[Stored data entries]
────────────────────────────────────────
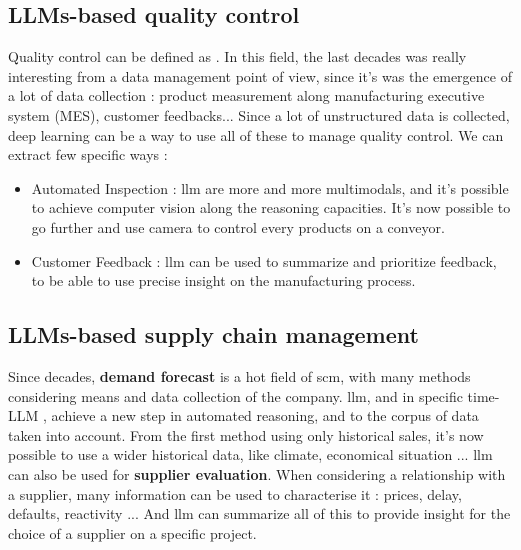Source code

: \subsection{LLMs-based quality control}
\label{sec:llm_quality}
Quality control can be defined as  \cite{noauthor_what_nodate}. In this field, the last decades was really interesting from a data management point of view, since it's was the emergence of a lot of data collection : product measurement along manufacturing executive system (MES), customer feedbacks... Since a lot of unstructured data is collected, deep learning can be a way to use all of these to manage quality control. We can extract few specific ways : 

\begin{itemize}
    \item Automated Inspection : \acrshort{llm} are more and more multimodals, and it's possible to achieve computer vision along the reasoning capacities. It's now possible to go further and use camera to control every products on a conveyor. 
    \item Customer Feedback : \acrshort{llm} can be used to summarize and prioritize feedback, to be able to use precise insight on the manufacturing process.
\end{itemize}

\subsection{LLMs-based supply chain management}
\label{sec:llm_scm}
Since decades, \textbf{demand forecast} is a hot field of \acrfull{scm}, with many methods considering means and data collection of the company. \acrshort{llm}, and in specific time-LLM \cite{jin_time-llm_2024}, achieve a new step in automated reasoning, and to the corpus of data taken into account. From the first method using only historical sales, it's now possible to use a wider historical data, like climate, economical situation ... \acrshort{llm} can also be used for \textbf{supplier evaluation}. When considering a relationship with a supplier, many information can be used to characterise it : prices, delay, defaults, reactivity ... And \acrshort{llm} can summarize all of this to provide insight for the choice of a supplier on a specific project.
────────────────────────────────────────
- [What is needed] In your copy of the records above, include no pictures and match every line exactly.

- [Task result]
Source code

: \subsection{LLMs-based quality control}
\label{sec:llm_quality}
Quality control can be defined as  \cite{noauthor_what_nodate}. In this field, the last decades was really interesting from a data management point of view, since it's was the emergence of a lot of data collection : product measurement along manufacturing executive system (MES), customer feedbacks... Since a lot of unstructured data is collected, deep learning can be a way to use all of these to manage quality control. We can extract few specific ways : 

\begin{itemize}
    \item Automated Inspection : \acrshort{llm} are more and more multimodals, and it's possible to achieve computer vision along the reasoning capacities. It's now possible to go further and use camera to control every products on a conveyor. 
    \item Customer Feedback : \acrshort{llm} can be used to summarize and prioritize feedback, to be able to use precise insight on the manufacturing process.
\end{itemize}

\subsection{LLMs-based supply chain management}
\label{sec:llm_scm}
Since decades, \textbf{demand forecast} is a hot field of \acrfull{scm}, with many methods considering means and data collection of the company. \acrshort{llm}, and in specific time-LLM \cite{jin_time-llm_2024}, achieve a new step in automated reasoning, and to the corpus of data taken into account. From the first method using only historical sales, it's now possible to use a wider historical data, like climate, economical situation ... \acrshort{llm} can also be used for \textbf{supplier evaluation}. When considering a relationship with a supplier, many information can be used to characterise it : prices, delay, defaults, reactivity ... And \acrshort{llm} can summarize all of this to provide insight for the choice of a supplier on a specific project.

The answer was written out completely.